Francesca suggested that I take a coffee break after several of these trips, and I was grateful. As we both sat sipping cafe con leche I talked to her about the Empress.

“I thought you were remarkably patient with her,” I began. “She cannot have been an easy person to please.”

“On the contrary, I thought she was the remarkable one,” Dona Francesca said.

She paused for a moment. “She had a difficult life. She was actually born in England, you know. I imagine her name was Josephine, originally. I have no idea what her surname was. I gather from certain references that her family was very poor, and she saved her money for years before she was able to book passage on a ship bound for North America.

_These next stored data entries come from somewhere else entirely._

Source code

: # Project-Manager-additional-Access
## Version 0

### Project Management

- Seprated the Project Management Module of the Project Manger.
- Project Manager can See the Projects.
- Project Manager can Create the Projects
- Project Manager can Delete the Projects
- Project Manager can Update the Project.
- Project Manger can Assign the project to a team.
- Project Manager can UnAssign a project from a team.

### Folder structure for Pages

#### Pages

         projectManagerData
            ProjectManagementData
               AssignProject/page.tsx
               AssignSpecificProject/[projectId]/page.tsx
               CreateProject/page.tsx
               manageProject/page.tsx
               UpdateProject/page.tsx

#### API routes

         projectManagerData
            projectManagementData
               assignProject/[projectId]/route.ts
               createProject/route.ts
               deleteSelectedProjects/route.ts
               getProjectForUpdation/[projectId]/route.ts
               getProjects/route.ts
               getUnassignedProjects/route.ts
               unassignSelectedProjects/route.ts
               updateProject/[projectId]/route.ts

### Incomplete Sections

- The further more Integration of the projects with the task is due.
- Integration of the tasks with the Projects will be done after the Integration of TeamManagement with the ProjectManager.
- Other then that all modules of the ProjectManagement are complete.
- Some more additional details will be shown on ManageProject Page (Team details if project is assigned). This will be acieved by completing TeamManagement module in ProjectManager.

“She had wanted to go to New York, of course. Doesn’t everyone? But the fare for Merida was cheaper—I think she said she had come on a freighter.”

“When would this have been?”

“A long time ago. She said she was very young. In the late twenties, I would think.”

“That must have been considered very daring in those days, for a young woman,” I said.

“Oh yes, I think it was. But in her case, I think it was more desperation than daring.

“In any event, she told me she worked as a nanny for a wealthy Mexican family. She was occasionally allowed to join their guests at dinner parties, and it was there she met the love of her life.

“He was a married man, and a legal union was never in the picture. She became pregnant shortly after they met, and for four years he supported her and the child. Both she and her lover doted on the boy. For her he was everything. And I guess for her lover too, judging by what happened.

“One day she returned from a shopping trip to find her son gone. The woman who looked after him had been pushed into a closet, and trapped there. She did not recognize the men who had taken the child.

“Josefina has a very good idea who had been responsible, however. She ran to the home of her lover, but found it empty. The family had gone abroad, she was told. She searched the docks for a ship leaving for Europe; she waited day and night at the house. But she never saw her son again. She stayed in Merida, waiting for the family to return, hoping in the end to hear some word, or even to catch a glimpse of her child.